Final del tragador de humo

Una de las pasiones que abandono
es el humo que me daña Lo dejo
como dejaría a una novia
Que vive para humillarme
Haciéndome insignificante
Accesorio de su deseo El blanco
Donde cebara su ira
Mi garganta
cual los libros que un día
destazó por placer De verme recoger
las hojas esparcidas en el suelo
como sangre arrojada en el baño

Valetudinarios Cía.


La semana pasada me convertí en un surtidor de verde materia.
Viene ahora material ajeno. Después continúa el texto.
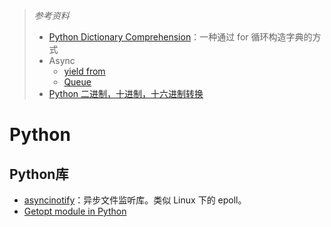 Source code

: > *参考资料*
>
> - [Python Dictionary Comprehension](https://www.programiz.com/python-programming/dictionary)：一种通过 for 循环构造字典的方式
> - Async
>   - [yield from](http://simeonvisser.com/posts/python-3-using-yield-from-in-generators-part-1.html)
>   - [Queue](https://docs.python.org/3/library/queue.html)
> - [Python 二进制，十进制，十六进制转换](https://blog.csdn.net/u012063703/article/details/42609833)

# Python





## Python库

- [asyncinotify](./asyncinotify.md)：异步文件监听库。类似 Linux 下的 epoll。
- [Getopt module in Python](https://www.geeksforgeeks.org/getopt-module-in-python/)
Ingentes cantidades de flema salían de quién sabe qué oscuras profundidades de mis pulmones, por lo demás, dos viejas bolsas de papel bulky. Así, aquejado por una bronquitis aguda fui el mártir de la oficina, ya que no falté casi ningún día. En realidad, la afección nunca me indispuso como para faltar, mas sí me incomodaba. Cada diez minutos tenía que ir al baño para descargar la flema que parecía se me iba salir por ojos, oídos y todos los poros de la cara. Las tibias palabras de apoyo de mis compañeras eran llamadas de atención, ya que consideraban que debía estar descansando y no andar metido en la oficina, con el terrible riesgo de contagiarles; lo que, por supuesto, era mi oscuro propósito. Como sea, recibía agradecido su preocupación. Sin embargo, la inmensa QWERT, quien debe bordear los quince años bisiestos, mostraba su atención por mi deteriorada salud con un extraño gesto de solidaridad. Éste consistía en reducir a la insignificancia mi mal, haciendo para ello un listado de sus dolencias, que iban desde extrañas punzadas en la mano izquierda, lo que podía presagiar un fulminante paro cardiaco, hasta la anemia producida por los minúsculos miomas de su virginal cuello uterino, que podía convertirse en un cáncer. No sé si su intención era levantarme el ánimo o exacerbar mi somática cobardía por la decadencia del cuerpo. En todo caso, lo que sí lograba era desviar la atención de mis compañeras hacia su adiposa e hipocondríaca personalidad, efecto que, por lo demás, me tenía sin cuidado. Quizá, creo yo, era su forma de hacerme sentir bien, y mostrarme que a pesar de mi afección debería sentirme dichoso, pues, no estaba en los umbrales de la muerte, como ella decía sentirse.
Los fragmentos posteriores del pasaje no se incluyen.